The results of our meta-analysis were promising; the pooled AUCs reached 0.90 for differential diagnosis and 0.85 for prognostic prediction, indicating a relatively high accuracy in categorizing different pathological subtypes and predicting the prognoses of patients with OC. According to Cochrane’s Q and Higgin’s I2 tests, studies included in the meta-analysis had high levels of heterogeneity, which a meta-regression analysis attributed to the influence of patient number, imaging modality, region of interest, and feature type.

Our study had some limitations. First, most included articles did not report the numbers of true/false positives or true/false negatives, and our calculation of these data from the available information might have introduced some errors. Second, studies predicting chemotherapy response were not included in the meta-analysis owing to insufficient data. Third, studies involved in the meta-analysis showed high heterogeneity; although we found significant correlations between such heterogeneity and certain factors, the latter may not have sufficiently explained the former. Fourth, the prognostic prediction studies included in our meta-analysis had a significant risk of publication bias, likely because we only included English-language articles and also because half of the studies comprised small sample sizes; reluctance to publish negative data may also have been a factor.

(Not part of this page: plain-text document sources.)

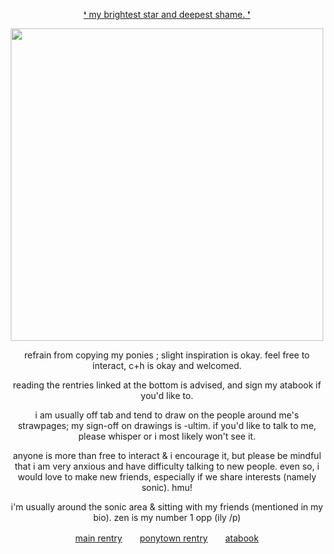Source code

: <p align="center">
<ins>❛ my brightest star and deepest shame. ❜<ins>
</p>

<p align="center">
    <img width="500" src="https://files.catbox.moe/bs3vgk.png">
</p>

<p align="center">
refrain from copying my ponies ; slight inspiration is okay. feel free to interact, c+h is okay and welcomed.
</p>

<p align="center">
reading the rentries linked at the bottom is advised, and sign my atabook if you'd like to.
</p>

<p align="center">
i am usually off tab and tend to draw on the people around me's strawpages; my sign-off on drawings is -ultim. if you'd like to talk to me, please whisper or i most likely won't see it.
</p>

<p align="center">
anyone is more than free to interact & i encourage it, but please be mindful that i am very anxious and have difficulty talking to new people. even so, i would love to make new friends, especially if we share interests (namely sonic). hmu!
</p>

<p align="center">
i'm usually around the sonic area & sitting with my friends (mentioned in my bio). zen is my number 1 opp (ily /p)
</p>

<p align="center"> <a href="https://rentry.co/chaoscontrol">main rentry</a>　　<a href="https://rentry.co/doomspear">ponytown rentry</a>　　<a href="https://ultim.atabook.org">atabook</a> <br> </p>

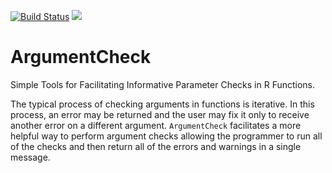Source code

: [![Build Status](https://travis-ci.org/nutterb/ArgumentCheck.png?branch=devel-envi)](https://travis-ci.org/nutterb/ArgumentCheck)
![](http://cranlogs.r-pkg.org/badges/grand-total/HydeNet)

ArgumentCheck
==============

Simple Tools for Facilitating Informative Parameter Checks in R Functions.

The typical process of checking arguments in functions is
iterative.  In this process, an error may be returned and the user may fix
it only to receive another error on a different argument.  `ArgumentCheck`
facilitates a more helpful way to perform argument checks allowing the
programmer to run all of the checks and then return all of the errors and
warnings in a single message.
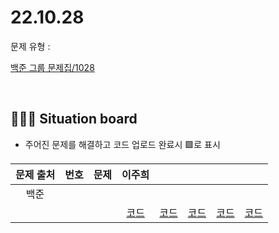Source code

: # 22.10.28
문제 유형 : 
</br>

[백준 그룹 문제집/1028]()

</br>

## 🧑🏽‍💻 Situation board
- 주어진 문제를 해결하고 코드 업로드 완료시 🟩로 표시

| 문제 출처   | 번호       | 문제      | 이주희  |   |  |  |   |
| :--------: | :--------: | :--------: | :--------: | :-------: | :-------: | :-------: |  :-------: |
| 백준        |      |  |      |        |     |      |    |
|             |           |           |  [코드](/이주희/README.md) | [코드]()  | [코드]()  | [코드]()  | [코드]()  |
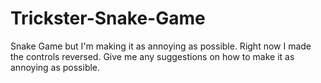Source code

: # Trickster-Snake-Game
Snake Game but I'm making it as annoying as possible. Right now I made the controls reversed. Give me any suggestions on how to make it as annoying as possible.
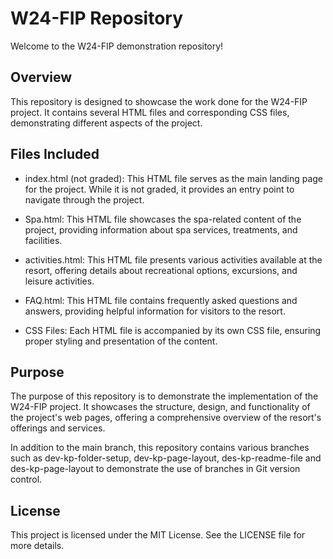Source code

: # W24-FIP Repository
Welcome to the W24-FIP demonstration repository!

## Overview
This repository is designed to showcase the work done for the W24-FIP project. It contains several HTML files and corresponding CSS files, demonstrating different aspects of the project.

## Files Included
- index.html (not graded): This HTML file serves as the main landing page for the project. While it is not graded, it provides an entry point to navigate through the project.

- Spa.html: This HTML file showcases the spa-related content of the project, providing information about spa services, treatments, and facilities.

- activities.html: This HTML file presents various activities available at the resort, offering details about recreational options, excursions, and leisure activities.

- FAQ.html: This HTML file contains frequently asked questions and answers, providing helpful information for visitors to the resort.

- CSS Files: Each HTML file is accompanied by its own CSS file, ensuring proper styling and presentation of the content.

## Purpose
The purpose of this repository is to demonstrate the implementation of the W24-FIP project. It showcases the structure, design, and functionality of the project's web pages, offering a comprehensive overview of the resort's offerings and services.

In addition to the main branch, this repository contains various branches such as dev-kp-folder-setup, dev-kp-page-layout, des-kp-readme-file and des-kp-page-layout to demonstrate the use of branches in Git version control.

## License
This project is licensed under the MIT License. See the LICENSE file for more details.
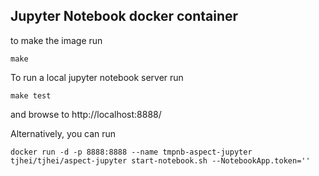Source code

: Jupyter Notebook docker container
---------------------------------

to make the image run

    make

To run a local jupyter notebook server run

    make test

and browse to http://localhost:8888/

Alternatively, you can run

    docker run -d -p 8888:8888 --name tmpnb-aspect-jupyter tjhei/tjhei/aspect-jupyter start-notebook.sh --NotebookApp.token=''
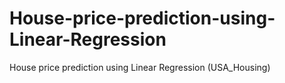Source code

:# House-price-prediction-using-Linear-Regression
House price prediction using Linear Regression (USA_Housing)
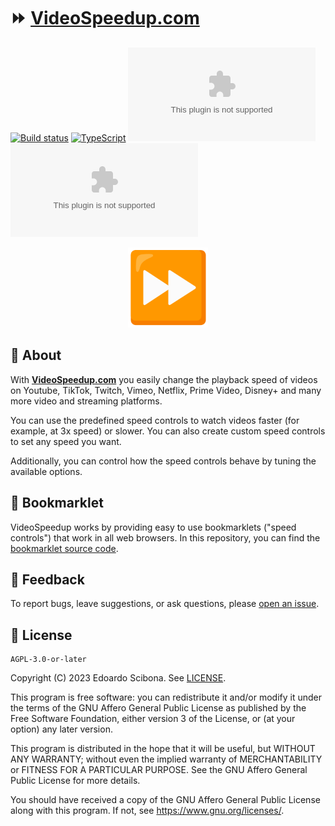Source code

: # ⏩ [VideoSpeedup.com]

[![Build status](https://img.shields.io/github/actions/workflow/status/velut/videospeedup.com/main.yml?branch=main)](https://github.com/velut/videospeedup.com/actions/workflows/main.yml?query=workflow%3ACI)
[![TypeScript](https://img.shields.io/badge/%3C/%3E-TypeScript-blue)](https://www.typescriptlang.org/)
![Language](https://img.shields.io/github/languages/top/velut/videospeedup.com)
[![License](https://img.shields.io/github/license/velut/videospeedup.com)](https://github.com/velut/videospeedup.com/blob/main/LICENSE)

<p align="center">
    <a href="https://www.videospeedup.com">
        <img width="128" src="static/android-chrome-192x192.png?raw=true" alt="Fast forward button icon">
    </a>
</p>

## 📖 About

With **[VideoSpeedup.com]** you easily change the playback speed of videos on Youtube, TikTok, Twitch,
Vimeo, Netflix, Prime Video, Disney+ and many more video and streaming platforms.

You can use the predefined speed controls to watch videos faster (for example, at 3x speed) or slower.
You can also create custom speed controls to set any speed you want.

Additionally, you can control how the speed controls behave by tuning the available options.

## 📃 Bookmarklet

VideoSpeedup works by providing easy to use bookmarklets ("speed controls") that work in all web browsers.
In this repository, you can find the [bookmarklet source code](src/lib/bookmarklet.js).

## 💬 Feedback

To report bugs, leave suggestions, or ask questions, please [open an issue](https://github.com/velut/videospeedup.com/issues).

## 📜 License

    AGPL-3.0-or-later

Copyright (C) 2023 Edoardo Scibona. See [LICENSE](LICENSE).

This program is free software: you can redistribute it and/or modify
it under the terms of the GNU Affero General Public License as published by
the Free Software Foundation, either version 3 of the License, or
(at your option) any later version.

This program is distributed in the hope that it will be useful,
but WITHOUT ANY WARRANTY; without even the implied warranty of
MERCHANTABILITY or FITNESS FOR A PARTICULAR PURPOSE. See the
GNU Affero General Public License for more details.

You should have received a copy of the GNU Affero General Public License
along with this program. If not, see <https://www.gnu.org/licenses/>.

[VideoSpeedup.com]: https://www.videospeedup.com
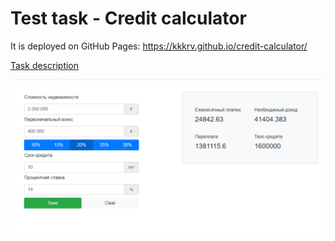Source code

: # Test task - Credit calculator

It is deployed on GitHub Pages: https://kkkrv.github.io/credit-calculator/

[Task description](/Test%20task.pdf)

![Example](/Example.png)
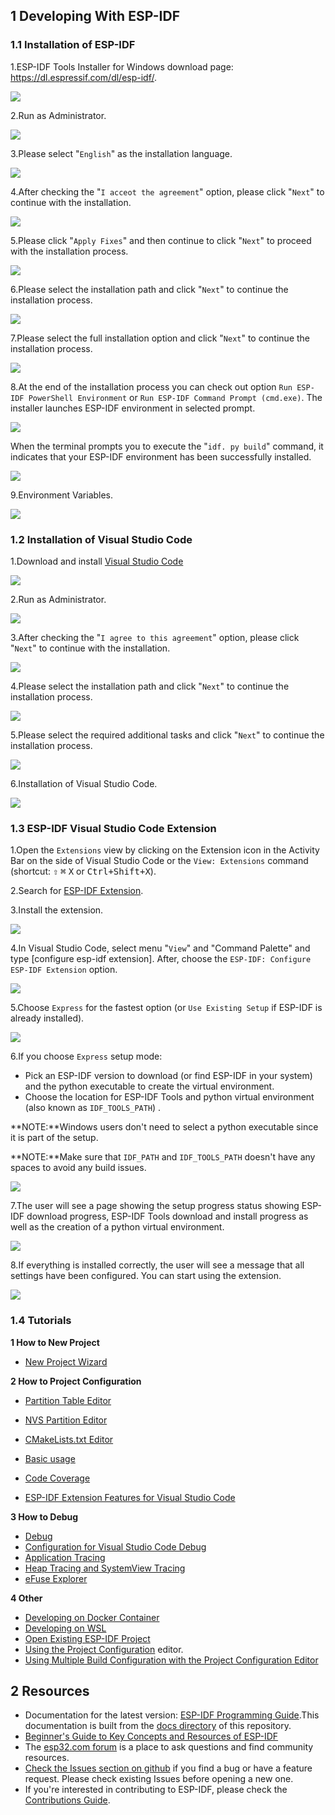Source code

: ## 1 Developing With ESP-IDF

### 1.1 Installation of ESP-IDF

1.ESP-IDF Tools Installer for Windows download page: https://dl.espressif.com/dl/esp-idf/.

![](./3_figures/image/2_02_ESP-IDF_Windows_Installer.png)

2.Run as Administrator.

![](./3_figures/image/2_03_Run_as_administrator.png)

3.Please select "`English`" as the installation language.

![](./3_figures/image/2_04_Select_Setup_Language.png)

4.After checking the "`I acceot the agreement`" option, please click "`Next`" to continue with the installation.

![](./3_figures/image/2_05_License_Agreement.png)

5.Please click "`Apply Fixes`" and then continue to click "`Next`" to proceed with the installation process.

![](./3_figures/image/2_06_Pre_installation_system_check.png)

6.Please select the installation path and click "`Next`" to continue the installation process.

![](./3_figures/image/2_07_Select_Destination_location.png)

7.Please select the full installation option and click "`Next`" to continue the installation process.

![](./3_figures/image/2_08_Select_Components.png)

8.At the end of the installation process you can check out option `Run ESP-IDF PowerShell Environment` or `Run ESP-IDF Command Prompt (cmd.exe)`. The installer launches ESP-IDF environment in selected prompt.

![](./3_figures/image/2_09_Completing_the_Espressif_IDE_Setup_Wizard.png)

When the terminal prompts you to execute the "`idf. py build`" command, it indicates that your ESP-IDF environment has been successfully installed.

![](./3_figures/image/2_10_PowerShell_and_CMD.png)

9.Environment Variables.

![](./3_figures/image/2_11_Environment_Variables.png)

### 1.2 Installation of Visual Studio Code 

1.Download and install [Visual Studio Code](https://code.visualstudio.com/Download)

![](./3_figures/image/2_12_Download_VSCode.png)

2.Run as Administrator.

![](./3_figures/image/2_13_VSCode_Run_as_administrator.png)

3.After checking the "`I agree to this agreement`" option, please click "`Next`" to continue with the installation.

![](./3_figures/image/2_14_VSCode_License_Agreement.png)

4.Please select the installation path and click "`Next`" to continue the installation process.

![](./3_figures/image/2_15_VSCode_Select_Destination_Location.png)

5.Please select the required additional tasks and click "`Next`" to continue the installation process.

![](./3_figures/image/2_16_VSCode_Select_Additional_Tasks.png)

6.Installation of Visual Studio Code.

![](./3_figures/image/2_17_VSCode_Ready_to_Install.png)

### 1.3 ESP-IDF Visual Studio Code Extension

1.Open the `Extensions` view by clicking on the Extension icon in the Activity Bar on the side of Visual Studio Code or the `View: Extensions` command (shortcut: <kbd>⇧</kbd> <kbd>⌘</kbd> <kbd>X</kbd> or <kbd>Ctrl+Shift+X</kbd>).

2.Search for [ESP-IDF Extension](https://marketplace.visualstudio.com/items?itemName=espressif.esp-idf-extension).

3.Install the extension.

![](./3_figures/image/2_18_ESP_IDF_EXTENSIONS.png)

4.In Visual Studio Code, select menu "`View`" and "Command Palette" and type [configure esp-idf extension]. After, choose the `ESP-IDF: Configure ESP-IDF Extension` option.

![](./3_figures/image/2_19_Configure_ESP_IDF_Extension.png)

5.Choose `Express` for the fastest option (or `Use Existing Setup` if ESP-IDF is already installed).

![](./3_figures/image/2_20_ESP_IDF_Extension_for_VSCode.png)

6.If you choose `Express` setup mode:

- Pick an ESP-IDF version to download (or find ESP-IDF in your system) and the python executable to create the virtual environment.
- Choose the location for ESP-IDF Tools and python virtual environment (also known as `IDF_TOOLS_PATH`) .

**NOTE:**Windows users don't need to select a python executable since it is part of the setup.

**NOTE:**Make sure that `IDF_PATH` and `IDF_TOOLS_PATH` doesn't have any spaces to avoid any build issues.

![](./3_figures/image/2_21_ESP_IDF_Config.png)

7.The user will see a page showing the setup progress status showing ESP-IDF download progress, ESP-IDF Tools download and install progress as well as the creation of a python virtual environment.

![](./3_figures/image/2_22_Installing_ESP_IDF_Tools.png)

8.If everything is installed correctly, the user will see a message that all settings have been configured. You can start using the extension.

![](./3_figures/image/2_23_All_Settings_have_been_config.png)

### 1.4 Tutorials

**1 How to New Project**

- [New Project Wizard](https://github.com/espressif/vscode-esp-idf-extension/blob/master/docs/tutorial/new_project_wizard.md)

**2 How to Project Configuration**

- [Partition Table Editor](https://github.com/espressif/vscode-esp-idf-extension/blob/master/docs/tutorial/partition_editor.md)
- [NVS Partition Editor](https://github.com/espressif/vscode-esp-idf-extension/blob/master/docs/tutorial/nvs_partition_editor.md)
- [CMakeLists.txt Editor](https://github.com/espressif/vscode-esp-idf-extension/blob/master/docs/tutorial/cmakelists_editor.md)

- [Basic usage](https://github.com/espressif/vscode-esp-idf-extension/blob/master/docs/tutorial/basic_use.md)
- [Code Coverage](https://github.com/espressif/vscode-esp-idf-extension/blob/master/docs/tutorial/code_coverage.md)
- [ESP-IDF Extension Features for Visual Studio Code](https://github.com/espressif/vscode-esp-idf-extension/blob/master/docs/FEATURES.md#Build)

**3 How to Debug**

- [Debug](https://github.com/espressif/vscode-esp-idf-extension/blob/master/docs/tutorial/debugging.md)
- [Configuration for Visual Studio Code Debug](https://github.com/espressif/vscode-esp-idf-extension/blob/master/docs/DEBUGGING.md)
- [Application Tracing](https://github.com/espressif/vscode-esp-idf-extension/blob/master/docs/tutorial/app_tracing.md)
- [Heap Tracing and SystemView Tracing](https://github.com/espressif/vscode-esp-idf-extension/blob/master/docs/tutorial/heap_tracing.md)
- [eFuse Explorer](https://github.com/espressif/vscode-esp-idf-extension/blob/master/docs/tutorial/efuse.md)

**4 Other**

- [Developing on Docker Container](https://github.com/espressif/vscode-esp-idf-extension/blob/master/docs/tutorial/using-docker-container.md)
- [Developing on WSL](https://github.com/espressif/vscode-esp-idf-extension/blob/master/docs/tutorial/wsl.md)
- [Open Existing ESP-IDF Project](https://github.com/espressif/vscode-esp-idf-extension/blob/master/docs/tutorial/existing_idf_project.md)
- [Using the Project Configuration](https://github.com/espressif/vscode-esp-idf-extension/blob/master/docs/tutorial/project_configuration.md) editor.
- [Using Multiple Build Configuration with the Project Configuration Editor](https://github.com/espressif/vscode-esp-idf-extension/blob/master/docs/tutorial/multiple_config.md)

## 2 Resources

- Documentation for the latest version: [ESP-IDF Programming Guide](https://docs.espressif.com/projects/esp-idf/en/latest/esp32s3/index.html).This documentation is built from the [docs directory](https://github.com/espressif/esp-idf/blob/master/docs) of this repository.
- [Beginner's Guide to Key Concepts and Resources of ESP-IDF](https://youtu.be/J8zc8mMNKtc?feature=shared)
- The [esp32.com forum](https://esp32.com/) is a place to ask questions and find community resources.
- [Check the Issues section on github](https://github.com/espressif/esp-idf/issues) if you find a bug or have a feature request. Please check existing Issues before opening a new one.
- If you're interested in contributing to ESP-IDF, please check the [Contributions Guide](https://docs.espressif.com/projects/esp-idf/en/latest/esp32s3/contribute/index.html).

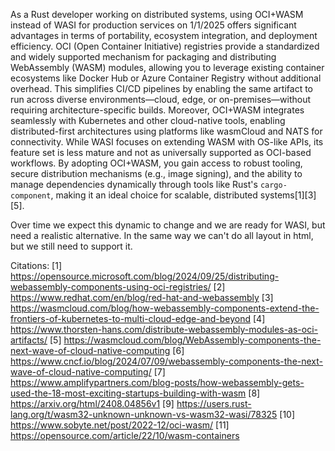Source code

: As a Rust developer working on distributed systems, using OCI+WASM instead of WASI for production services on 1/1/2025 offers significant advantages in terms of portability, ecosystem integration, and deployment efficiency. OCI (Open Container Initiative) registries provide a standardized and widely supported mechanism for packaging and distributing WebAssembly (WASM) modules, allowing you to leverage existing container ecosystems like Docker Hub or Azure Container Registry without additional overhead. This simplifies CI/CD pipelines by enabling the same artifact to run across diverse environments—cloud, edge, or on-premises—without requiring architecture-specific builds. Moreover, OCI+WASM integrates seamlessly with Kubernetes and other cloud-native tools, enabling distributed-first architectures using platforms like wasmCloud and NATS for connectivity. While WASI focuses on extending WASM with OS-like APIs, its feature set is less mature and not as universally supported as OCI-based workflows. By adopting OCI+WASM, you gain access to robust tooling, secure distribution mechanisms (e.g., image signing), and the ability to manage dependencies dynamically through tools like Rust's `cargo-component`, making it an ideal choice for scalable, distributed systems[1][3][5].

Over time we expect this dynamic to change and we are ready for WASI, but need a realistic alternative.
In the same way we can't do all layout in html, but we still need to support it.

Citations:
[1] https://opensource.microsoft.com/blog/2024/09/25/distributing-webassembly-components-using-oci-registries/
[2] https://www.redhat.com/en/blog/red-hat-and-webassembly
[3] https://wasmcloud.com/blog/how-webassembly-components-extend-the-frontiers-of-kubernetes-to-multi-cloud-edge-and-beyond
[4] https://www.thorsten-hans.com/distribute-webassembly-modules-as-oci-artifacts/
[5] https://wasmcloud.com/blog/WebAssembly-components-the-next-wave-of-cloud-native-computing
[6] https://www.cncf.io/blog/2024/07/09/webassembly-components-the-next-wave-of-cloud-native-computing/
[7] https://www.amplifypartners.com/blog-posts/how-webassembly-gets-used-the-18-most-exciting-startups-building-with-wasm
[8] https://arxiv.org/html/2408.04856v1
[9] https://users.rust-lang.org/t/wasm32-unknown-unknown-vs-wasm32-wasi/78325
[10] https://www.sobyte.net/post/2022-12/oci-wasm/
[11] https://opensource.com/article/22/10/wasm-containers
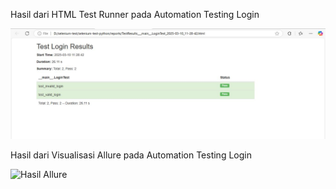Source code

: <p>Hasil dari HTML Test Runner pada Automation Testing Login</p>
<img src="reports/test_login.jpg" alt="Hasil HTML Test Runner">
<br>
<p>Hasil dari Visualisasi Allure pada Automation Testing Login</p>
<img src="file:///D:/selenium-test/selenium-test-python/reports/test_login_allure.jpg" alt="Hasil Allure">

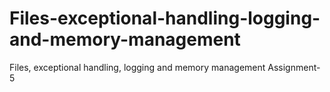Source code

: # Files-exceptional-handling-logging-and-memory-management
Files, exceptional handling, logging and memory management Assignment-5
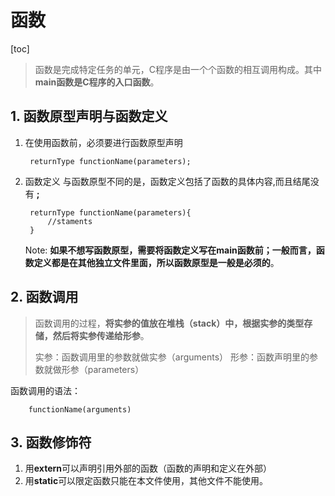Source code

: # 函数
[toc]
> 函数是完成特定任务的单元，C程序是由一个个函数的相互调用构成。其中**main函数是C程序的入口函数**。

## 1. 函数原型声明与函数定义
1. 在使用函数前，必须要进行函数原型声明

        returnType functionName(parameters);

2. 函数定义
    与函数原型不同的是，函数定义包括了函数的具体内容,而且结尾没有 **;**

        returnType functionName(parameters){
            //staments
        }

    Note: **如果不想写函数原型，需要将函数定义写在main函数前；一般而言，函数定义都是在其他独立文件里面，所以函数原型是一般是必须的**。

## 2. 函数调用
> 函数调用的过程，**将实参的值放在堆栈（stack）中，根据实参的类型存储，然后将实参传递给形参**。
> 
> 实参：函数调用里的参数就做实参（arguments）
> 形参：函数声明里的参数就做形参（parameters）

函数调用的语法：

        functionName(arguments)

## 3. 函数修饰符
1. 用**extern**可以声明引用外部的函数（函数的声明和定义在外部）
2. 用**static**可以限定函数只能在本文件使用，其他文件不能使用。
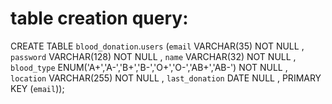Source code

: # table creation query:

CREATE TABLE `blood_donation`.`users` (`email` VARCHAR(35) NOT NULL , `password` VARCHAR(128) NOT NULL , `name` VARCHAR(32) NOT NULL , `blood_type` ENUM('A+','A-','B+','B-','O+','O-','AB+','AB-') NOT NULL , `location` VARCHAR(255) NOT NULL , `last_donation` DATE NULL , PRIMARY KEY (`email`)); 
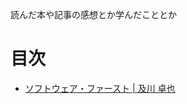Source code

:読んだ本や記事の感想とか学んだこととか

# 目次

- [ソフトウェア・ファースト \| 及川 卓也](./%E3%82%BD%E3%83%95%E3%83%88%E3%82%A6%E3%82%A7%E3%82%A2%E3%83%BB%E3%83%95%E3%82%A1%E3%83%BC%E3%82%B9%E3%83%88.md)
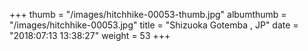 +++
thumb = "/images/hitchhike-00053-thumb.jpg"
albumthumb = "/images/hitchhike-00053.jpg"
title = "Shizuoka Gotemba , JP"
date = "2018:07:13 13:38:27"
weight = 53
+++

In conclusion, radiomics analysis showed promise in terms of overcoming some current obstacles in determining differential diagnosis, chemotherapy response, and prognosis in patients with OC. Pairwise correlation analysis revealed a significant relationship between RQS and QUADAS-2 result or publication year, as well as between performance metrics and study aims. Additionally, our meta-analysis demonstrated the suitability of radiomics analysis for discriminating between various subtypes of OC and identifying prognostic factors through quantitative analysis. Given the generally low RQS ratings of all the included studies, the methodological quality of radiomics studies involving OC is lower than desirable; hence, more high-level evidence is required to develop effective radiomics models.